Does Faith Support or Hinder Reason?

Does Faith Support or Hinder Reason?

In the April 2008 issue of Nature, an essay by Philip Ball explains how, in his view, modern science began “in the twelfth century…several hundred years earlier than we have imagined” through a break with the theology of medieval Christianity as it emerged out of the darkness of the Middle Ages. In his words, “The architects of this new philosophy [a naturalistic worldview] attempted to reconcile their perspective with the pervasive religious sentiment of the Middle Ages. But in so doing they opened the schism between faith and reason that has since widened to a chasm.” He goes on to describe this growing tension by recounting a number of scientific contributions made in pre-enlightenment days and how these were opposed by the religious institutions.

Near the end of his article, Ball argues:

“By degrees, such secular learning was found to have so much explanatory power that it rivalled, rather than rationalized, theology itself. The consequent rift between faith and reason has now left traditional religions so compromised they are susceptible to displacement by more naive and dogmatic varieties.”

I do not feel qualified to argue with the picture he paints except to say that, based on my impression from reading works of some historians of science, like Stanley Jaki in The Savior of Science, Rodney Stark in The Victory of Reason, or Alister McGrath in Science & Religion: An Introduction, Christianity contributed far more to the scientific revolution than Ball gives credit.

However that argument may end, there is another path I would like to pursue here. Suppose Ball is right and real science began when medieval thinkers were able to break free from the shackles of a theistic worldview to follow a naturalistic one. Then I think it’s fair to ask, like Ken Samples has in his article “The Historic Alliance of Christianity and Science”, does a naturalistic worldview provide the presuppositions necessary to sustain a continuing scientific endeavor? Or is it that those early scientists, as well as scientists today, are borrowing their presuppositions from a theistic worldview?

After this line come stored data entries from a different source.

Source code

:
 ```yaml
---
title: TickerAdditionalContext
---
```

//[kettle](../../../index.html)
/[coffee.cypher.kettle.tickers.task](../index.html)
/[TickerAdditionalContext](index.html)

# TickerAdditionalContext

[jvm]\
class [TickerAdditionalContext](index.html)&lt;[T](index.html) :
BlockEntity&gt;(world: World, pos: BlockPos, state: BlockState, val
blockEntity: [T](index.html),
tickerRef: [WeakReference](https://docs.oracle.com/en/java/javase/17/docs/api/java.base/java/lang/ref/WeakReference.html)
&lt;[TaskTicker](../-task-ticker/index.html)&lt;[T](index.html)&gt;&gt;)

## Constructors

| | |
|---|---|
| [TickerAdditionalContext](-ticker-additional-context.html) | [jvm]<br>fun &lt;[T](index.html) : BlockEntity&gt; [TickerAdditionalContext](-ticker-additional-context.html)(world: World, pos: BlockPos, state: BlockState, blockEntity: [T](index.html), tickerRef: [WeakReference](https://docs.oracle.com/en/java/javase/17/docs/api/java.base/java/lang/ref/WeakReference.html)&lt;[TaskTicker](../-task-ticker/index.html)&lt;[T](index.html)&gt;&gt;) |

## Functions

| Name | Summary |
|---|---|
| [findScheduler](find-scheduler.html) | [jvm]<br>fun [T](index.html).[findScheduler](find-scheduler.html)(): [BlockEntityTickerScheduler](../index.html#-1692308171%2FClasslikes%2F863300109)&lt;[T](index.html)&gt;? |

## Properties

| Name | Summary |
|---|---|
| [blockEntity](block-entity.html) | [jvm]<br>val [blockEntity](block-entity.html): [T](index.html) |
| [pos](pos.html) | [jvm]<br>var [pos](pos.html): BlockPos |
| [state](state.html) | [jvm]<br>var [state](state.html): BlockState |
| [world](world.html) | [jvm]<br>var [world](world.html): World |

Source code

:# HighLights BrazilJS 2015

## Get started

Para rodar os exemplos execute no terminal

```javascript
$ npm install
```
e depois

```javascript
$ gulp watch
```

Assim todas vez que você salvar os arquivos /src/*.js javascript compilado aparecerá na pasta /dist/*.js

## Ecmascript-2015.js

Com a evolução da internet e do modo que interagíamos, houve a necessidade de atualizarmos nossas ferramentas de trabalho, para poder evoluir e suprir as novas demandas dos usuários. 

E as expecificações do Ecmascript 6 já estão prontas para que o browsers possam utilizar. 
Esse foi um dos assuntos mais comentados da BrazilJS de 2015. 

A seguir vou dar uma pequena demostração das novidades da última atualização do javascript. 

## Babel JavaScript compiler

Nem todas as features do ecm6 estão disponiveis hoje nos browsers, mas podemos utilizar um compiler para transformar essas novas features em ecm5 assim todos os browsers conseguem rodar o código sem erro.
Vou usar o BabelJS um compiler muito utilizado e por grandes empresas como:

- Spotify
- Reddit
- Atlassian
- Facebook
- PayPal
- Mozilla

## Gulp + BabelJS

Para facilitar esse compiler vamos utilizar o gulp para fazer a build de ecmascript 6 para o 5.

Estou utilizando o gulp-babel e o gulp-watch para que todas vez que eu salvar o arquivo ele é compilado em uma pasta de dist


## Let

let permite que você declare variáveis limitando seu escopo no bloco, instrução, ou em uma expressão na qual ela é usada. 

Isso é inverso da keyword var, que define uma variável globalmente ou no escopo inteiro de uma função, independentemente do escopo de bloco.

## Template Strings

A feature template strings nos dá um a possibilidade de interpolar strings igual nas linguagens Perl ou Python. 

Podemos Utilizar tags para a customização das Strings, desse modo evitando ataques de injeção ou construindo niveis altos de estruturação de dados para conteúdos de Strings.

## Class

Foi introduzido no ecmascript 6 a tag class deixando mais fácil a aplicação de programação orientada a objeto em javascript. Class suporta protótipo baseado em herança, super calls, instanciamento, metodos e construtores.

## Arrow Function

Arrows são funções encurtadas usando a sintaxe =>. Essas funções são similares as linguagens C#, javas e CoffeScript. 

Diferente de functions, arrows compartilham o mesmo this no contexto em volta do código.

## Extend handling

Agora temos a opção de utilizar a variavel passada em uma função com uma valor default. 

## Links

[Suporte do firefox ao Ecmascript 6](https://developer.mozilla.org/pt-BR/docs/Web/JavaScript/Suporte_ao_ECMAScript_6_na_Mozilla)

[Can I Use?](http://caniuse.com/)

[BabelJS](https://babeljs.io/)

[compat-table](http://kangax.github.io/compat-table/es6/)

According to naturalism, the world is a product of blind, nonpurposeful processes. We, and our reasoning ability are, in the end, the result of an accident. How, then, does naturalism account for such things as the scientific method, assumptions about the uniformity of nature governed by laws, or abstract reasoning and the laws of logic? How can we have any confidence in our reasoning processes if the mind is a mere accident of nature? In the words of C. S. Lewis from his collection of essays God in the Dock:

“I see no reason for believing that one accident should be able to give me a correct account of all the other accidents. It’s like expecting that the accidental shape taken by the splash when you upset a milk-jug should give you a correct account of how the jug was made and why it was upset.”

Agnostic theoretical physicist and popular author, Paul Davies, is more candid than most in admitting the role that a theistic worldview plays in science (as cited here):

“People take it for granted that the physical world is both ordered and intelligible. The underlying order in nature—the laws of physics—are simply accepted as given, as brute facts. Nobody asks where they come from; at least they do not do so in polite company. However, even the most atheistic scientist accepts as an act of faith that the universe is not absurd, that there is rational basis to physical existence manifested as law-like order in nature that is at least part comprehensible to us. So science can proceed only if the scientist adopts an essentially theological worldview.”

In the end, we must answer the question posed by Ken Samples, “Is it more reasonable to believe that the universe came into existence from nothing by nothing or that, as the Bible says, ‘In the beginning God created the heavens and the earth’?”